Extract, from the records beneath this instruction, each line that contains the word "different".

Top of Information

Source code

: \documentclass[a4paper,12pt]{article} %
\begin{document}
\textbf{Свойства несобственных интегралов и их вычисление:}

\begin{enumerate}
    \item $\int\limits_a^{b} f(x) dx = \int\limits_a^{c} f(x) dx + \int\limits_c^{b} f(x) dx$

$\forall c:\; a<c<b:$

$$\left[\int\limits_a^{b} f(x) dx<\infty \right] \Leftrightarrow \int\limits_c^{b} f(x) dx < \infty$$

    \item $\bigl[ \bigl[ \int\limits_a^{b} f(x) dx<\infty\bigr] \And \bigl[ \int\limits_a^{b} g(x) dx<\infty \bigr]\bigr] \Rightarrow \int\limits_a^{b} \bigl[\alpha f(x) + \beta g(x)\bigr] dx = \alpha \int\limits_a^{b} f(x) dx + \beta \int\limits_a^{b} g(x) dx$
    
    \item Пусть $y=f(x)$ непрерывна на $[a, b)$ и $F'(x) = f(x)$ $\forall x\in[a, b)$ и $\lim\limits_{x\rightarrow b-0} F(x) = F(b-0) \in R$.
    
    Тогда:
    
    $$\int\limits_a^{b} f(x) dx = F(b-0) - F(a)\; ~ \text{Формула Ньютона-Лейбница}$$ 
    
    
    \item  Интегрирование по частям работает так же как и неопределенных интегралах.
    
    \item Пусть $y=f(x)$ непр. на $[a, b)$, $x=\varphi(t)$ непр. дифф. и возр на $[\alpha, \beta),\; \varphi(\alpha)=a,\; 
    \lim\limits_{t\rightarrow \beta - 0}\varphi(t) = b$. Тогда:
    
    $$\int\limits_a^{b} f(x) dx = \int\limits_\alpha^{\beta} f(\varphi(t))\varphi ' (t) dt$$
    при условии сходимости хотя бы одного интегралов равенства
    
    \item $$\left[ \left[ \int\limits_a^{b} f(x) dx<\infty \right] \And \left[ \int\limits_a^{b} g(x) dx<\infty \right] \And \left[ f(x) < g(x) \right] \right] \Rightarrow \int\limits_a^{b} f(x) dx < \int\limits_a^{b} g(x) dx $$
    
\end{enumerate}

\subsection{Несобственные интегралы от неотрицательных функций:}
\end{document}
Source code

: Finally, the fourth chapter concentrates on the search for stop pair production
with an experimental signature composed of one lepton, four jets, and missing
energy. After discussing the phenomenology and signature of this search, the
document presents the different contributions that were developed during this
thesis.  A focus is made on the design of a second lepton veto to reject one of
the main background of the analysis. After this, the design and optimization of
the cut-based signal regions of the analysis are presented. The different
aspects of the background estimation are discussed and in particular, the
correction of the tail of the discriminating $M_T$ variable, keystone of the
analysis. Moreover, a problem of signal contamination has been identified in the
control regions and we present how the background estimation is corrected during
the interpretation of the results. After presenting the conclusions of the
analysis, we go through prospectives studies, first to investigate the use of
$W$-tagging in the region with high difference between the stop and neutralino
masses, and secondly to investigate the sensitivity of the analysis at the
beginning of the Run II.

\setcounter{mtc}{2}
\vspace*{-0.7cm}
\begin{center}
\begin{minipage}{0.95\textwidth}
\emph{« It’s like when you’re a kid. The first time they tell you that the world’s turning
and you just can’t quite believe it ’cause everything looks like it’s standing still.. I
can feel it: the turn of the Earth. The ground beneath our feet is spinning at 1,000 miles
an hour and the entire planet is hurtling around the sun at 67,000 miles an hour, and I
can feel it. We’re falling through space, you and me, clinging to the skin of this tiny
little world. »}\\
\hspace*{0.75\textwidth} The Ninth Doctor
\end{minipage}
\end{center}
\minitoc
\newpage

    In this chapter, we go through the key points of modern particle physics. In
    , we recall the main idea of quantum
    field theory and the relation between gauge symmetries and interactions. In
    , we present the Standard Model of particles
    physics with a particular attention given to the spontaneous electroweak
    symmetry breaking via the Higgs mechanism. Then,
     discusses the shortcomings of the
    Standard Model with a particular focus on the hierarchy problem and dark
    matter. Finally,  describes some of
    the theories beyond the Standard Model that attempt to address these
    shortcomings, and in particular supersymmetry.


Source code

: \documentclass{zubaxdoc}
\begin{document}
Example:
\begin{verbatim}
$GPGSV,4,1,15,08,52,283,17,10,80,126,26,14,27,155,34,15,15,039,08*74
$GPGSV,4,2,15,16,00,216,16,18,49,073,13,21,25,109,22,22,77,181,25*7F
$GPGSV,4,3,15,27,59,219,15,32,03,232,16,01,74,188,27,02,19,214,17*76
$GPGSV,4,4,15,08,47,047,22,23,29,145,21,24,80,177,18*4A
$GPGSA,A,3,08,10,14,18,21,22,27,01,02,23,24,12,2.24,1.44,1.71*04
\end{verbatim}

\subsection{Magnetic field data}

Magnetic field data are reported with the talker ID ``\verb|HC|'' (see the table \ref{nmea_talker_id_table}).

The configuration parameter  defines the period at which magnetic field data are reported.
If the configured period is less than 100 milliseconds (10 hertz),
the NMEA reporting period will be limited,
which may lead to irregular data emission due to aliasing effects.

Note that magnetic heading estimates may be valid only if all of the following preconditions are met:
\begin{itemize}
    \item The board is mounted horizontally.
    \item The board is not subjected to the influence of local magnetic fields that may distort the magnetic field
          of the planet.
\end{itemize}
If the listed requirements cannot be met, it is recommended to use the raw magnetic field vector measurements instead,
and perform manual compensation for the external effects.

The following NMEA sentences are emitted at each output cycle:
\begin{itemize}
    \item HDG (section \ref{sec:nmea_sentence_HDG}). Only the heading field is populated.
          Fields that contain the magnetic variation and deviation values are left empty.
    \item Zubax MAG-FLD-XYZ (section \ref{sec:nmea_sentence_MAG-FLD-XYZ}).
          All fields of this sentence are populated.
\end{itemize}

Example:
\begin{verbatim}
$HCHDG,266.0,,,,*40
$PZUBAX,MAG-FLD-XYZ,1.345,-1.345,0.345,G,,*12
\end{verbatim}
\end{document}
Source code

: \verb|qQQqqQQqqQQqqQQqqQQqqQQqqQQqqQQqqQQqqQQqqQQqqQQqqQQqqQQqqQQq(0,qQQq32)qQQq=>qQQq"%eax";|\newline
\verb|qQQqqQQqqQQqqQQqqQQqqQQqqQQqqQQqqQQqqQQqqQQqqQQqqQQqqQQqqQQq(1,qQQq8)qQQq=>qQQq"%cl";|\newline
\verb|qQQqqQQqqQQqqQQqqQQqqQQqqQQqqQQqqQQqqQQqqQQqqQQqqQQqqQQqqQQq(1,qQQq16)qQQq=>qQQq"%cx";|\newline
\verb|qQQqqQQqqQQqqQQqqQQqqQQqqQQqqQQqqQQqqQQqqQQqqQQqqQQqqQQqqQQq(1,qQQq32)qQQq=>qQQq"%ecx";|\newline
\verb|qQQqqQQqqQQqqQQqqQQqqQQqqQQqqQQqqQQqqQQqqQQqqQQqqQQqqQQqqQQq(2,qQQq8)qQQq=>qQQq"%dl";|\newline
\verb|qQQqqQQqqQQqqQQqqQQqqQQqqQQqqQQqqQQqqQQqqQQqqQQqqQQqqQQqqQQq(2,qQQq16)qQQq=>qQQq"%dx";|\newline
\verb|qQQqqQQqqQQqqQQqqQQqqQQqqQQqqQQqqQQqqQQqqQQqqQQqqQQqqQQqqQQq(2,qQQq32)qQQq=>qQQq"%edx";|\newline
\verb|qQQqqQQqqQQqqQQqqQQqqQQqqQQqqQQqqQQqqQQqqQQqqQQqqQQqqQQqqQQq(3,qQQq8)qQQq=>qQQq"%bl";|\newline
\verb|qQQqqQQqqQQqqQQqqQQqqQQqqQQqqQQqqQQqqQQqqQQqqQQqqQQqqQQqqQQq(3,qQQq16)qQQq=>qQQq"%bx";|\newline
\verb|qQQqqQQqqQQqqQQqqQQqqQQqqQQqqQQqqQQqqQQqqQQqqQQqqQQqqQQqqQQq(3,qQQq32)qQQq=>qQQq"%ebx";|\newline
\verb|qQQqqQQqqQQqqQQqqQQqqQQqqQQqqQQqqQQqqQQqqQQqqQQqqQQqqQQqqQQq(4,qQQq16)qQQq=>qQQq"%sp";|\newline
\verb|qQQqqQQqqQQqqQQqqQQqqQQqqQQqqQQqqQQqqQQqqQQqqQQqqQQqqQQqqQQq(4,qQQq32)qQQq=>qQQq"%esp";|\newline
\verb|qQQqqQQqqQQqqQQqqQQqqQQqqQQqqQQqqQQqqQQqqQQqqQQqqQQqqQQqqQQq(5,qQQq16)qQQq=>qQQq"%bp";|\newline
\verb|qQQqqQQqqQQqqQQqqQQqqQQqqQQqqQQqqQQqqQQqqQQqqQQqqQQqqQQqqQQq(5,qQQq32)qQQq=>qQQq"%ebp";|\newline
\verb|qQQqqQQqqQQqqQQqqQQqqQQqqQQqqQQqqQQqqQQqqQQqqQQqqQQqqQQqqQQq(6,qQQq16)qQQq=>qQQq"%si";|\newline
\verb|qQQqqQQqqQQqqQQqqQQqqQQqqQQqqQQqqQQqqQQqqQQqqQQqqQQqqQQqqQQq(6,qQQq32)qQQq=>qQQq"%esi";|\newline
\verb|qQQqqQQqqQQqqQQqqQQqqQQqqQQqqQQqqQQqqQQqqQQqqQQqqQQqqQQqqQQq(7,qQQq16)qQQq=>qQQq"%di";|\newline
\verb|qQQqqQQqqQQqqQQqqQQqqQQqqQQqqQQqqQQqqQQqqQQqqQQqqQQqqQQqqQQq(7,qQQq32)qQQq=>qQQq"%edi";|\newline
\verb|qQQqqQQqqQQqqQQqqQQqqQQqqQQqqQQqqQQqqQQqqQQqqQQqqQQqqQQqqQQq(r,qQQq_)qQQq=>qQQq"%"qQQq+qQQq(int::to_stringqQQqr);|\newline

Bottom of Information

* **Completed exercise**
document presents the different contributions that were developed during this
the cut-based signal regions of the analysis are presented. The different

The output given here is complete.